◆ WHAT IS BEING ASKED
A bare number is the expected answer: the count of lines in the records that contain the word "files".

(Stored records)
━━━━━━━━━━━━━━━━━━━━
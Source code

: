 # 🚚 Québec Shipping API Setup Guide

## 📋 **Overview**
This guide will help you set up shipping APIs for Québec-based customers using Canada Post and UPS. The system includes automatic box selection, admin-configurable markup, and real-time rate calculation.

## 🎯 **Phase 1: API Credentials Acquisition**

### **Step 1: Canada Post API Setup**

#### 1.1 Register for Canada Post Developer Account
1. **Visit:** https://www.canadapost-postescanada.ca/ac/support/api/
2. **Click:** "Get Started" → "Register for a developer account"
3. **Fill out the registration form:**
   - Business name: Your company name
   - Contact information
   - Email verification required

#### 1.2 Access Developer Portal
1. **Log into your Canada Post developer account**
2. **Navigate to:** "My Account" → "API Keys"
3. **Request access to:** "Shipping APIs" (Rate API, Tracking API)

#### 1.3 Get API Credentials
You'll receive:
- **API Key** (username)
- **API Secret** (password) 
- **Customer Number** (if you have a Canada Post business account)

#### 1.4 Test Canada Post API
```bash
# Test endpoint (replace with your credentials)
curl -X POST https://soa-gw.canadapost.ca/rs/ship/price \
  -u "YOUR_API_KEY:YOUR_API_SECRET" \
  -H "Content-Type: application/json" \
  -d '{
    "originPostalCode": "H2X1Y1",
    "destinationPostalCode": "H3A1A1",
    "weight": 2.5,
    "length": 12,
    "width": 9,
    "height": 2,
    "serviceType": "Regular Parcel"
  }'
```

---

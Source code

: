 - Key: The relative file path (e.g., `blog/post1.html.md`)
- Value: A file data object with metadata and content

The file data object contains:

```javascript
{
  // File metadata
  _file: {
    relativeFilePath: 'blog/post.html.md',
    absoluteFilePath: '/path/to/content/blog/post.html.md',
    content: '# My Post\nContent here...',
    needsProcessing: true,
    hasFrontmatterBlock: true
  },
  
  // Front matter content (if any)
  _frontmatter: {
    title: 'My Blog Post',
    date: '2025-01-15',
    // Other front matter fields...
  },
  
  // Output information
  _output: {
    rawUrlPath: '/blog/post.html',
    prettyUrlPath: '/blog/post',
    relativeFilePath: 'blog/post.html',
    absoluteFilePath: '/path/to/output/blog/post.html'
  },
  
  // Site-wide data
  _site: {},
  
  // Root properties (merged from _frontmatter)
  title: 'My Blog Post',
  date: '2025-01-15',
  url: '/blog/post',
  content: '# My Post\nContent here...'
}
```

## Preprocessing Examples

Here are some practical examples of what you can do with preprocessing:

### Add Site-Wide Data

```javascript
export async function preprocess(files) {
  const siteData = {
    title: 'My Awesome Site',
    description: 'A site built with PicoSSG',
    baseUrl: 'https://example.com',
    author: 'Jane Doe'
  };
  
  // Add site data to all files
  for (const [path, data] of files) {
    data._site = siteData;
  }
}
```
━━━━━━━━━━━━━━━━━━━━
◆ SOLUTION TO THIS TASK
3